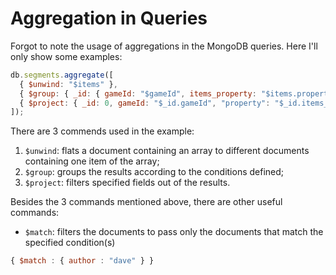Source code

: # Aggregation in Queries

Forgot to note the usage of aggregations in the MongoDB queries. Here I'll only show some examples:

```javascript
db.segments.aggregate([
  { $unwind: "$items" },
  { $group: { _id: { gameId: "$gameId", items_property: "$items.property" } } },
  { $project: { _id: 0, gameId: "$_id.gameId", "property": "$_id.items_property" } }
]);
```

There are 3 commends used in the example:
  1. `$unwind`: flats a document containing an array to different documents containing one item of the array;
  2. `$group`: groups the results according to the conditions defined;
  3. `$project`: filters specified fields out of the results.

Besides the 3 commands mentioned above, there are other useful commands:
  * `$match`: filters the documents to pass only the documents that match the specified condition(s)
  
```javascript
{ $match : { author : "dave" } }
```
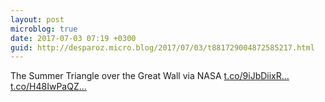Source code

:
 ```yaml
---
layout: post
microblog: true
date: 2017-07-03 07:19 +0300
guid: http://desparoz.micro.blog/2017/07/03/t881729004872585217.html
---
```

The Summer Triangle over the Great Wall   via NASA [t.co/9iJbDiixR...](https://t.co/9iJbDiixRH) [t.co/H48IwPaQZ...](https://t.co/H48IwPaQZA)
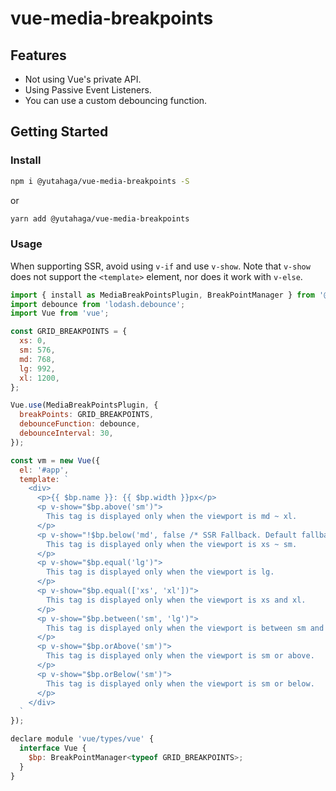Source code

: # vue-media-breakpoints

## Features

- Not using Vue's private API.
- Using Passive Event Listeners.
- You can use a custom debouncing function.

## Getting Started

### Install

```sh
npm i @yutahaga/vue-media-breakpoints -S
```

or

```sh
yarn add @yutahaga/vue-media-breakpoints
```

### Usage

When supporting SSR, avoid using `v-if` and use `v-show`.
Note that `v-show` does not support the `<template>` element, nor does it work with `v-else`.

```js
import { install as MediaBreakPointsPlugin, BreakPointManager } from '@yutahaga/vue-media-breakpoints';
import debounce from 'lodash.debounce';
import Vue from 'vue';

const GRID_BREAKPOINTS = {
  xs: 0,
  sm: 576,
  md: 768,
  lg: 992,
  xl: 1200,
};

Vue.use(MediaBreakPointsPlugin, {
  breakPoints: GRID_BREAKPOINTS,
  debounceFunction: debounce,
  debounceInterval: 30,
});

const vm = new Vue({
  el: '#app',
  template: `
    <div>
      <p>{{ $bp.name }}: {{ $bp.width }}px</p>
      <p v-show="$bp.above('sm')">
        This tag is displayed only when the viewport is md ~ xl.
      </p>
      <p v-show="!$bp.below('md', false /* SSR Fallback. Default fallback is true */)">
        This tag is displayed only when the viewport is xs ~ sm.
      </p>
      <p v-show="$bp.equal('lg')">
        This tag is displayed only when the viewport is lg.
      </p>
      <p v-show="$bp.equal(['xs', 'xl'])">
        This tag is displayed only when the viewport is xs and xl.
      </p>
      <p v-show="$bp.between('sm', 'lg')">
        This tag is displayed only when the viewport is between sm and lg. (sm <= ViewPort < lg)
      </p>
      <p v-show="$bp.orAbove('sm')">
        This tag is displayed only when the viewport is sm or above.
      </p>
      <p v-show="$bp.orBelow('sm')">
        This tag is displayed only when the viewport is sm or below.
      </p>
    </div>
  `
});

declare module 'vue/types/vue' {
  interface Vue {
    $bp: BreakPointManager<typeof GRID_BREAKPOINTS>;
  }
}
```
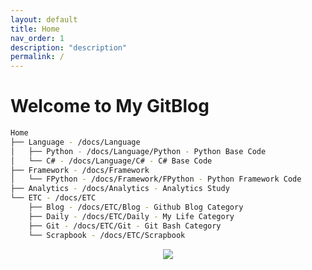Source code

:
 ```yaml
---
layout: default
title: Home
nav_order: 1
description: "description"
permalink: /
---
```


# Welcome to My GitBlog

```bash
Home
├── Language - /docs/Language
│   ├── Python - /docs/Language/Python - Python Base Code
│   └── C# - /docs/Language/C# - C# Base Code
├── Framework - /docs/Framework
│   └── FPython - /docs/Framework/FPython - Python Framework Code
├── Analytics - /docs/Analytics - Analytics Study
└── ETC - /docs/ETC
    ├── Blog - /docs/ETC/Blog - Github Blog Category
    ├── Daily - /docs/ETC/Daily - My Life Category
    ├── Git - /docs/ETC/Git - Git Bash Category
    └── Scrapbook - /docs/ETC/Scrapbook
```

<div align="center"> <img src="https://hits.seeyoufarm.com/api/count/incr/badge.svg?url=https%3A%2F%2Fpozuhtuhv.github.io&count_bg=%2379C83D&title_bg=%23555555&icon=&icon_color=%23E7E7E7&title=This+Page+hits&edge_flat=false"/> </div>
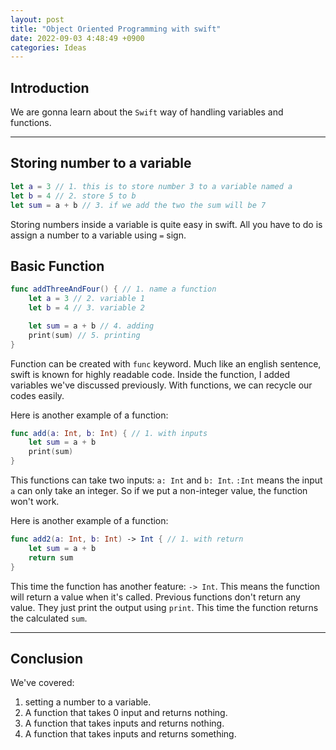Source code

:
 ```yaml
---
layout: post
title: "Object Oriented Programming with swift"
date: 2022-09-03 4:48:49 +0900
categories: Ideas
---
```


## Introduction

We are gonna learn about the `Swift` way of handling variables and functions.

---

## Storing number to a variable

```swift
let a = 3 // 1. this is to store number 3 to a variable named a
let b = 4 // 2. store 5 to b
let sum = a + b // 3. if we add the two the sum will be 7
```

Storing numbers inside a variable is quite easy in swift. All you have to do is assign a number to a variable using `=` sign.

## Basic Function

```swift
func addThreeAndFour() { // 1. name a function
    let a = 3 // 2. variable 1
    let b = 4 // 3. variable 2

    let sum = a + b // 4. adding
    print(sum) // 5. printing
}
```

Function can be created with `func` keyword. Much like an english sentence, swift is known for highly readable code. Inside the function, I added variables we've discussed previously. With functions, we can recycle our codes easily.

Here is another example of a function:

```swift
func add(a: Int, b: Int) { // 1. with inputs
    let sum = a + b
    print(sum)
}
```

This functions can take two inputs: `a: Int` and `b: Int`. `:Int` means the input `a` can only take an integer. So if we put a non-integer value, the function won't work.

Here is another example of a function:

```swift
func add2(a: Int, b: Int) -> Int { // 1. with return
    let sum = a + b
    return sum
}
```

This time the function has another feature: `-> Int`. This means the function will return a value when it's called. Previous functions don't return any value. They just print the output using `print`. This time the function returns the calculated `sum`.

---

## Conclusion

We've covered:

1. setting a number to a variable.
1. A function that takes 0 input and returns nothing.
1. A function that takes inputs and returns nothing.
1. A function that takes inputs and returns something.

=====

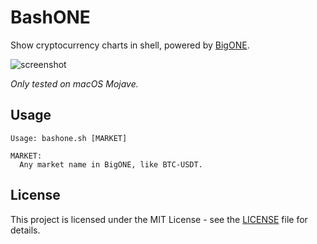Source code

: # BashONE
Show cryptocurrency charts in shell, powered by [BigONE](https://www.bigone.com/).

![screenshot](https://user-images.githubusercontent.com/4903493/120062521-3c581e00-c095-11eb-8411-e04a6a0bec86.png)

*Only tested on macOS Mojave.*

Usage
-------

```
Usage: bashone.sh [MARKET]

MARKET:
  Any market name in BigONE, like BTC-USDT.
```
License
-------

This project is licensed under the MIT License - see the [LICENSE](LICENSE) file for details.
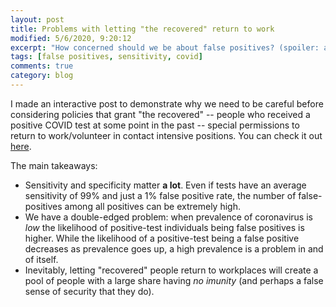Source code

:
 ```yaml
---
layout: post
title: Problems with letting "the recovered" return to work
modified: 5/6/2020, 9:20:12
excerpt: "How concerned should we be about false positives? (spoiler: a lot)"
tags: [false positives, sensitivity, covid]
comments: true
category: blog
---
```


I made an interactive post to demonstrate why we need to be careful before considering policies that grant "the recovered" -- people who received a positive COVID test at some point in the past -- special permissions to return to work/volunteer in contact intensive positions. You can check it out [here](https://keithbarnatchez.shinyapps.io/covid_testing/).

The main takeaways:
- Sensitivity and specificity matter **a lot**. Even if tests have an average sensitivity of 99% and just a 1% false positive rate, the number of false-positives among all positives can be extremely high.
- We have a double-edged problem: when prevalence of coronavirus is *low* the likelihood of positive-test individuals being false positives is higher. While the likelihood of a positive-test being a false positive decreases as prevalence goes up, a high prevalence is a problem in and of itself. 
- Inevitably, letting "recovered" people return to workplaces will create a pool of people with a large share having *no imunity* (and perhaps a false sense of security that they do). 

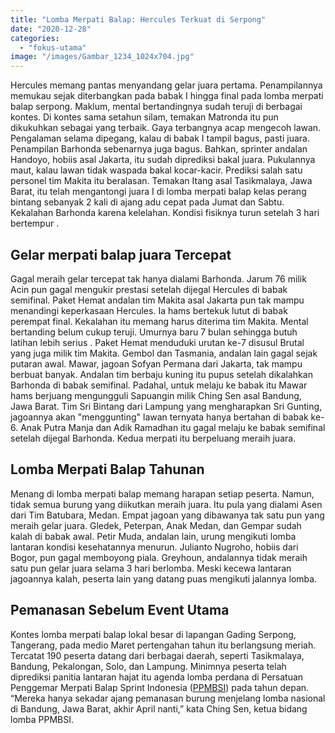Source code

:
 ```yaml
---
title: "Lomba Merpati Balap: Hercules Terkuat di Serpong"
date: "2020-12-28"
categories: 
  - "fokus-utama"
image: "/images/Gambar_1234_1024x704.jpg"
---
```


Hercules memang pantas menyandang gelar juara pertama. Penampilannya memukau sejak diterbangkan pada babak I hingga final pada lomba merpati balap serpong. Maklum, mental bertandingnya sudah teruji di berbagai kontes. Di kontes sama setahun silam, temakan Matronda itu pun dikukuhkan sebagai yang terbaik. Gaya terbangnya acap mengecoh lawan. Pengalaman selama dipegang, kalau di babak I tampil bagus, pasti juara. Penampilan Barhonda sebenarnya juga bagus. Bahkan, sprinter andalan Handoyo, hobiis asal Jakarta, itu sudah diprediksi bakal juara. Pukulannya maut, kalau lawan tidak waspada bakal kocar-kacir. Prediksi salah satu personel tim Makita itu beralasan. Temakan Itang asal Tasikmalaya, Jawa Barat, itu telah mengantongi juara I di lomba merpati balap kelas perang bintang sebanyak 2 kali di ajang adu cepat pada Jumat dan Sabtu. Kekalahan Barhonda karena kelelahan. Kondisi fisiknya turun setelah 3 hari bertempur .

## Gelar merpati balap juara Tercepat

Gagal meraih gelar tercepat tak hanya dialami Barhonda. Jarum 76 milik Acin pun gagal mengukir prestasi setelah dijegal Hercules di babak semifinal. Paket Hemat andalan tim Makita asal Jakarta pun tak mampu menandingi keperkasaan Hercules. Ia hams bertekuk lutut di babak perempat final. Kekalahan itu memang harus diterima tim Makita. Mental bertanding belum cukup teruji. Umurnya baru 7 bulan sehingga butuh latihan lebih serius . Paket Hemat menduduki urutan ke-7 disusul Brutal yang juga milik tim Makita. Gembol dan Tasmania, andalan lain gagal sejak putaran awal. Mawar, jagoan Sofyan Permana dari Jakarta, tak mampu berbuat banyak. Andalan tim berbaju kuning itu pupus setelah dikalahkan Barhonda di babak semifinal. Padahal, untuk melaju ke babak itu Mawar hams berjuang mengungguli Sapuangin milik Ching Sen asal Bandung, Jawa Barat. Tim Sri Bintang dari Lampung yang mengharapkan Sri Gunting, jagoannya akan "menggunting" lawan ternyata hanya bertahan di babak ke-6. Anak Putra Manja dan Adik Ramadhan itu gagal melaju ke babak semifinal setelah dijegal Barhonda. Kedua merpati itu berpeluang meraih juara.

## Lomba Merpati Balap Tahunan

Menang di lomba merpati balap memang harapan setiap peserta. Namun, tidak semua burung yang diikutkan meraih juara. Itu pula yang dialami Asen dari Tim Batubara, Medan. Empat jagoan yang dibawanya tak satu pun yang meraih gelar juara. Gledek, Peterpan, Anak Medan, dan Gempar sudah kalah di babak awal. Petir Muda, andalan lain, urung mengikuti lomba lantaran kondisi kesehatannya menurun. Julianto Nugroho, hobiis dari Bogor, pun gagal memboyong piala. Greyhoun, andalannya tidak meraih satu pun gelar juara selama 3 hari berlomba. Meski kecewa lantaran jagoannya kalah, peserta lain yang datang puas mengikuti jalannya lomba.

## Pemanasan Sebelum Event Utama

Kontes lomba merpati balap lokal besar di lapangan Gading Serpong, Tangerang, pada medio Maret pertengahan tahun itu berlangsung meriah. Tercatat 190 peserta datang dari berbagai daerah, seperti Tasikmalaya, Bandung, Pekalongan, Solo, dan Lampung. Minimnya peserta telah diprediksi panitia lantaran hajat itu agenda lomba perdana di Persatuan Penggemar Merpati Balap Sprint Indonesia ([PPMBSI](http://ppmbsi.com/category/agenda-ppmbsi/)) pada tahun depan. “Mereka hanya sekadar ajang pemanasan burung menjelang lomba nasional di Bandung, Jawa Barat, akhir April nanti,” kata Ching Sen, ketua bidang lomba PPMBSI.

=====

Copy each line of the records that contains the word "Event".

* Output of the exercise *
- Using Passive Event Listeners.
## Pemanasan Sebelum Event Utama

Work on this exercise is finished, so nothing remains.